Dall’arrivo in Italia da bambino alle difficoltà dell’adolescenza, fino al successo virale e alle polemiche che lo hanno reso uno dei personaggi più discussi del web: Bello Figo, all’anagrafe Paul Yeboah, è il protagonista del nuovo episodio di One More Time, il podcast condotto da Luca Casadei, disponibile su OnePodcast, Spotify e YouTube.

Le origini e l’arrivo in Italia

Nato in Ghana e trasferitosi con la famiglia a Parma all’età di dodici anni, Bello Figo ricorda i primi tempi in Italia come un periodo difficile e pieno di solitudine:

“Siamo atterrati a Milano, mi guardo intorno ed era un mondo diverso. Non mi sono mai ambientato fino a un paio di anni fa. Ero timido, senza amici, e mi chiudevo nella mia cameretta”.

Proprio la musica diventa la sua valvola di sfogo: inizia a scrivere in inglese ispirandosi ai suoi idoli americani, ma le prime critiche lo spingono a provare con l’italiano, nonostante la lingua fosse ancora una barriera.

L’intuizione: ironia e musica

Senza mezzi e senza filtri, Bello Figo decide di reinterpretare i modelli statunitensi a modo suo, con ironia e leggerezza.

“Non avevo le super macchine o i soldi dei miei idoli, quindi ho usato la simpatia. La gente mi prendeva per pazzo, ma si divertiva. E quello è stato il mio punto di forza.”

Così nasce il personaggio di Bello Figo, un rapper capace di mescolare trap, satira e autoironia, anticipando temi che oggi fanno parte del linguaggio della rete.

Da “Gucci Boy” a Bello Figo

Il suo primo nome d’arte, Gucci Boy, gli causa qualche problema con il celebre marchio di moda:

“I miei video iniziavano a fare milioni di visualizzazioni e Gucci mi ha mandato una diffida perché cercando su Google uscivo prima io del brand. Ma poi abbiamo chiarito: avevo solo preso quel nome perché mi piaceva. Alla fine ho scelto Bello Figo, e così è rimasto.”

Il boom con “Non pago affitto”

Il vero salto arriva nel 2016 con “Non pago affitto”, brano nato in modo spontaneo e ironico, ma che diventa presto un caso nazionale.

“Era la fase in cui vivevo ancora con i miei. Non trovavo lavoro, loro mi pagavano l’affitto, quindi effettivamente non lo pagavo. Non volevo fare politica, volevo solo far sorridere.”

Il brano, però, viene travisato e Bello Figo finisce al centro di feroci dibattiti televisivi, accusato ingiustamente di offendere gli italiani:

“Mi hanno chiamato in tv, mi hanno trattato come il profugo da giudicare.

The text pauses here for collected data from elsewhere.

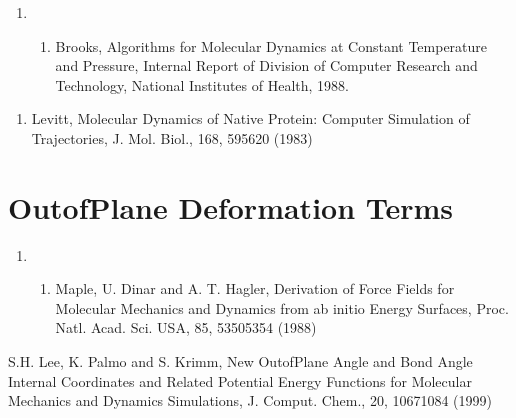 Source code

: \documentclass[letterpaper,11pt,english]{sphinxmanual}
\begin{document}
\begin{enumerate}
%
\setcounter{enumi}{1}
\item {} \begin{enumerate}
%
\setcounter{enumii}{17}
\item {} 
Brooks, Algorithms for Molecular Dynamics at Constant Temperature and Pressure, Internal Report of Division of Computer Research and Technology, National Institutes of Health, 1988.

\end{enumerate}

\end{enumerate}
\begin{enumerate}
%
\setcounter{enumi}{12}
\item {} 
Levitt, Molecular Dynamics of Native Protein: Computer Simulation of Trajectories, J. Mol. Biol., 168, 595\sphinxhyphen{}620 (1983)

\end{enumerate}


\section{Out\sphinxhyphen{}of\sphinxhyphen{}Plane Deformation Terms}
\label{\detokenize{text/references:out-of-plane-deformation-terms}}\begin{enumerate}
%
\setcounter{enumi}{9}
\item {} \begin{enumerate}
%
\setcounter{enumii}{17}
\item {} 
Maple, U. Dinar and A. T. Hagler, Derivation of Force Fields for Molecular Mechanics and Dynamics from ab initio Energy Surfaces, Proc. Natl. Acad. Sci. USA, 85, 5350\sphinxhyphen{}5354 (1988)

\end{enumerate}

\end{enumerate}

S.\sphinxhyphen{}H. Lee, K. Palmo and S. Krimm, New Out\sphinxhyphen{}of\sphinxhyphen{}Plane Angle and Bond Angle Internal Coordinates and Related Potential Energy Functions for Molecular Mechanics and Dynamics Simulations, J. Comput. Chem., 20, 1067\sphinxhyphen{}1084 (1999)
\end{document}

Io ridevo, ma poi mi sono sentito usato.”

Le conseguenze del successo e le polemiche

Il clamore mediatico lo travolge. Dopo l’apparizione televisiva, molti concerti vengono annullati per motivi di sicurezza, e lo stesso artista diventa bersaglio di minacce.

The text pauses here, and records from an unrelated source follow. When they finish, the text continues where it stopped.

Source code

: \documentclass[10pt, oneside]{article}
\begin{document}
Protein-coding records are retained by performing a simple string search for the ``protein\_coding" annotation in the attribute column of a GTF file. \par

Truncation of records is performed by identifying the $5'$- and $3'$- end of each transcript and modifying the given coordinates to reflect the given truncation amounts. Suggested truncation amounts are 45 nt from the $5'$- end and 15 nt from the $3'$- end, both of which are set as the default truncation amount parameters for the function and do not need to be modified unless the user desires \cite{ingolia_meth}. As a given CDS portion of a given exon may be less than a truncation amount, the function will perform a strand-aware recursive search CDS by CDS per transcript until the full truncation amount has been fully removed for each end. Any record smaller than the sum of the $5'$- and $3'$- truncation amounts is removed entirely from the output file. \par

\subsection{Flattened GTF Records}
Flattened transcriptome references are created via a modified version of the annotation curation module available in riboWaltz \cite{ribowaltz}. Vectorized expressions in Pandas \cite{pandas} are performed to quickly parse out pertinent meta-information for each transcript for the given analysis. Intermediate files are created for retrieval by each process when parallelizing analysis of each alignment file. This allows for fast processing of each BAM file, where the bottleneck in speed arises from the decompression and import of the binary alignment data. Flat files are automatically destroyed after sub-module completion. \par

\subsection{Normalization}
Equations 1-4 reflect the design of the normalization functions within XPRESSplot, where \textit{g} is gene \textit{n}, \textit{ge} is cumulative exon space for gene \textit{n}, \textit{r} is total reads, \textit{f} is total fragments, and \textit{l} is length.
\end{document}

“La Digos è venuta a casa mia: ‘Abbiamo visto minacce alle tue serate’. Io non uscivo più. Sapevo perché avevo fatto quella canzone: non volevo offendere nessuno.”

Nonostante le difficoltà, Bello Figo continua a credere nella sua musica come forma di libertà e autoespressione. Oggi, con una nuova maturità, racconta la sua storia con sincerità e consapevolezza, mostrando il lato umano dietro al personaggio virale.

Oltre la provocazione: la rinascita di Bello Figo

L’intervista con Luca Casadei segna un punto di svolta nel suo percorso: un racconto autentico di riscatto personale, identità e determinazione.

“La mia musica è nata per gioco, ma mi ha salvato. Mi ha dato una voce quando non ne avevo una.”

Dal Ghana a Parma, dalle prime rime ai riflettori della tv, Bello Figo ha imparato a trasformare le critiche in forza, diventando il simbolo di una generazione che comunica senza filtri e senza paura.